• TASK INSTRUCTIONS
This exercise calls for the records to be returned exactly, with images removed.

• SUPPLIED DATA
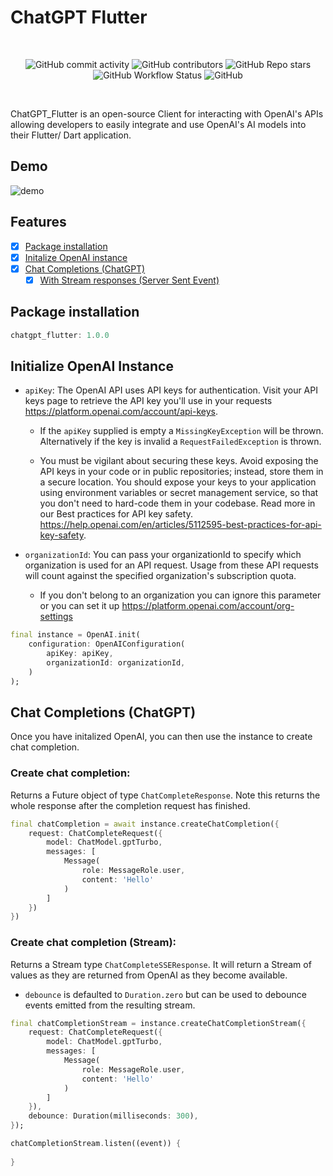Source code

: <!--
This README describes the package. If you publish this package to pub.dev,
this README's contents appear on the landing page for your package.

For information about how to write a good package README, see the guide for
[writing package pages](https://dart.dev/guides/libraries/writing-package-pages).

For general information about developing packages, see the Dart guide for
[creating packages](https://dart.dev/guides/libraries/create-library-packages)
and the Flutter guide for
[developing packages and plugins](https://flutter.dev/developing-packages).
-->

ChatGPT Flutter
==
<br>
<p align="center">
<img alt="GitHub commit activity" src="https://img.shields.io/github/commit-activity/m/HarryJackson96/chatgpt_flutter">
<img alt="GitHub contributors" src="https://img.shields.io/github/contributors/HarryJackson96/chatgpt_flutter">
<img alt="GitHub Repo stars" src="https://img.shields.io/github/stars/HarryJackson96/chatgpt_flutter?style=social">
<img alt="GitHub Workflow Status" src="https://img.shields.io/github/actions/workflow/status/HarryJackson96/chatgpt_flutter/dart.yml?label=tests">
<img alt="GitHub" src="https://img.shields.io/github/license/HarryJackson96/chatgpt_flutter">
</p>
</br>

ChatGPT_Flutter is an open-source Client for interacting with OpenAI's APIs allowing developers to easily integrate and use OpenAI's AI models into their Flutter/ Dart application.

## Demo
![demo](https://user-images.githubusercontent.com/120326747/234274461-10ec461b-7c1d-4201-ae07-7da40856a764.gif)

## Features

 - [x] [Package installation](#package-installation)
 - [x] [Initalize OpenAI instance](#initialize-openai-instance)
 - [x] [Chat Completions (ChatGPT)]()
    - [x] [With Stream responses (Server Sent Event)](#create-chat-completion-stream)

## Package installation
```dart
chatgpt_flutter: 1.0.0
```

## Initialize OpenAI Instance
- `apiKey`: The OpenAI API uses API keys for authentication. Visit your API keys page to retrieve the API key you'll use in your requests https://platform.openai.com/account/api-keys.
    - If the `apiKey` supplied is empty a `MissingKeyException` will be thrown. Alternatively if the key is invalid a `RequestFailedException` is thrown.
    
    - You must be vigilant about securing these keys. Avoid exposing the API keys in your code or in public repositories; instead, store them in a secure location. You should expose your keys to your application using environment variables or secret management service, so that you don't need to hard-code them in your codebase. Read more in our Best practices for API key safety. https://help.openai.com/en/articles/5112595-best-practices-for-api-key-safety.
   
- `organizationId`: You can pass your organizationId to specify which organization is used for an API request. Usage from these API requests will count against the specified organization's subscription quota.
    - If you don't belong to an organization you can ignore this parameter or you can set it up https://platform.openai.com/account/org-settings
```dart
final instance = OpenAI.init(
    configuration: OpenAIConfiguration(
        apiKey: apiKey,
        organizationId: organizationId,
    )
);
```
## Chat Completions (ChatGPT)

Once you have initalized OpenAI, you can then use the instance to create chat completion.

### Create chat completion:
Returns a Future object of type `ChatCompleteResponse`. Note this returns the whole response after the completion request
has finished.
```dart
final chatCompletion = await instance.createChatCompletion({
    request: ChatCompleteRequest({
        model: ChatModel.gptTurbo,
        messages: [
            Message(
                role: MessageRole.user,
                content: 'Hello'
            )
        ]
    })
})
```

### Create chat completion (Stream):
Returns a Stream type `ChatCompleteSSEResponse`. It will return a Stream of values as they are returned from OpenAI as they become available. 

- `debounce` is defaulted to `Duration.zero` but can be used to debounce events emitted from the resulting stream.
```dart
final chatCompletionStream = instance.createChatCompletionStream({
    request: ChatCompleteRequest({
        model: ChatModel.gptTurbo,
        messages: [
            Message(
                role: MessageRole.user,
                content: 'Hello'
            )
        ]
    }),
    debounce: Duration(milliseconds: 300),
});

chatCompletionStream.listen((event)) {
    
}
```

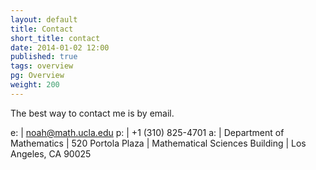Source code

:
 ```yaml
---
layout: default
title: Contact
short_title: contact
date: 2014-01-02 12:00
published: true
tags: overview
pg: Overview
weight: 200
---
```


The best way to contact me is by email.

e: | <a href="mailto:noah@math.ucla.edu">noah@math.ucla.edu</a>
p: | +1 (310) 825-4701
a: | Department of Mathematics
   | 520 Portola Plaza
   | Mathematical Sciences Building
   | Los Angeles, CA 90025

• RESULT BELOW
Source code

: <!--
This README describes the package. If you publish this package to pub.dev,
this README's contents appear on the landing page for your package.

For information about how to write a good package README, see the guide for
[writing package pages](https://dart.dev/guides/libraries/writing-package-pages).

For general information about developing packages, see the Dart guide for
[creating packages](https://dart.dev/guides/libraries/create-library-packages)
and the Flutter guide for
[developing packages and plugins](https://flutter.dev/developing-packages).
-->

ChatGPT Flutter
==
<br>
<p align="center">
<img alt="GitHub commit activity" src="https://img.shields.io/github/commit-activity/m/HarryJackson96/chatgpt_flutter">
<img alt="GitHub contributors" src="https://img.shields.io/github/contributors/HarryJackson96/chatgpt_flutter">
<img alt="GitHub Repo stars" src="https://img.shields.io/github/stars/HarryJackson96/chatgpt_flutter?style=social">
<img alt="GitHub Workflow Status" src="https://img.shields.io/github/actions/workflow/status/HarryJackson96/chatgpt_flutter/dart.yml?label=tests">
<img alt="GitHub" src="https://img.shields.io/github/license/HarryJackson96/chatgpt_flutter">
</p>
</br>

ChatGPT_Flutter is an open-source Client for interacting with OpenAI's APIs allowing developers to easily integrate and use OpenAI's AI models into their Flutter/ Dart application.

## Demo
![demo](https://user-images.githubusercontent.com/120326747/234274461-10ec461b-7c1d-4201-ae07-7da40856a764.gif)

## Features

 - [x] [Package installation](#package-installation)
 - [x] [Initalize OpenAI instance](#initialize-openai-instance)
 - [x] [Chat Completions (ChatGPT)]()
    - [x] [With Stream responses (Server Sent Event)](#create-chat-completion-stream)

## Package installation
```dart
chatgpt_flutter: 1.0.0
```

## Initialize OpenAI Instance
- `apiKey`: The OpenAI API uses API keys for authentication. Visit your API keys page to retrieve the API key you'll use in your requests https://platform.openai.com/account/api-keys.
    - If the `apiKey` supplied is empty a `MissingKeyException` will be thrown. Alternatively if the key is invalid a `RequestFailedException` is thrown.
    
    - You must be vigilant about securing these keys. Avoid exposing the API keys in your code or in public repositories; instead, store them in a secure location. You should expose your keys to your application using environment variables or secret management service, so that you don't need to hard-code them in your codebase. Read more in our Best practices for API key safety. https://help.openai.com/en/articles/5112595-best-practices-for-api-key-safety.
   
- `organizationId`: You can pass your organizationId to specify which organization is used for an API request. Usage from these API requests will count against the specified organization's subscription quota.
    - If you don't belong to an organization you can ignore this parameter or you can set it up https://platform.openai.com/account/org-settings
```dart
final instance = OpenAI.init(
    configuration: OpenAIConfiguration(
        apiKey: apiKey,
        organizationId: organizationId,
    )
);
```
## Chat Completions (ChatGPT)

Once you have initalized OpenAI, you can then use the instance to create chat completion.

### Create chat completion:
Returns a Future object of type `ChatCompleteResponse`. Note this returns the whole response after the completion request
has finished.
```dart
final chatCompletion = await instance.createChatCompletion({
    request: ChatCompleteRequest({
        model: ChatModel.gptTurbo,
        messages: [
            Message(
                role: MessageRole.user,
                content: 'Hello'
            )
        ]
    })
})
```

### Create chat completion (Stream):
Returns a Stream type `ChatCompleteSSEResponse`. It will return a Stream of values as they are returned from OpenAI as they become available. 

- `debounce` is defaulted to `Duration.zero` but can be used to debounce events emitted from the resulting stream.
```dart
final chatCompletionStream = instance.createChatCompletionStream({
    request: ChatCompleteRequest({
        model: ChatModel.gptTurbo,
        messages: [
            Message(
                role: MessageRole.user,
                content: 'Hello'
            )
        ]
    }),
    debounce: Duration(milliseconds: 300),
});

chatCompletionStream.listen((event)) {
    
}
```

Source code

:
 ```yaml
---
layout: default
title: Contact
short_title: contact
date: 2014-01-02 12:00
published: true
tags: overview
pg: Overview
weight: 200
---
```


The best way to contact me is by email.

e: | <a href="mailto:noah@math.ucla.edu">noah@math.ucla.edu</a>
p: | +1 (310) 825-4701
a: | Department of Mathematics
   | 520 Portola Plaza
   | Mathematical Sciences Building
   | Los Angeles, CA 90025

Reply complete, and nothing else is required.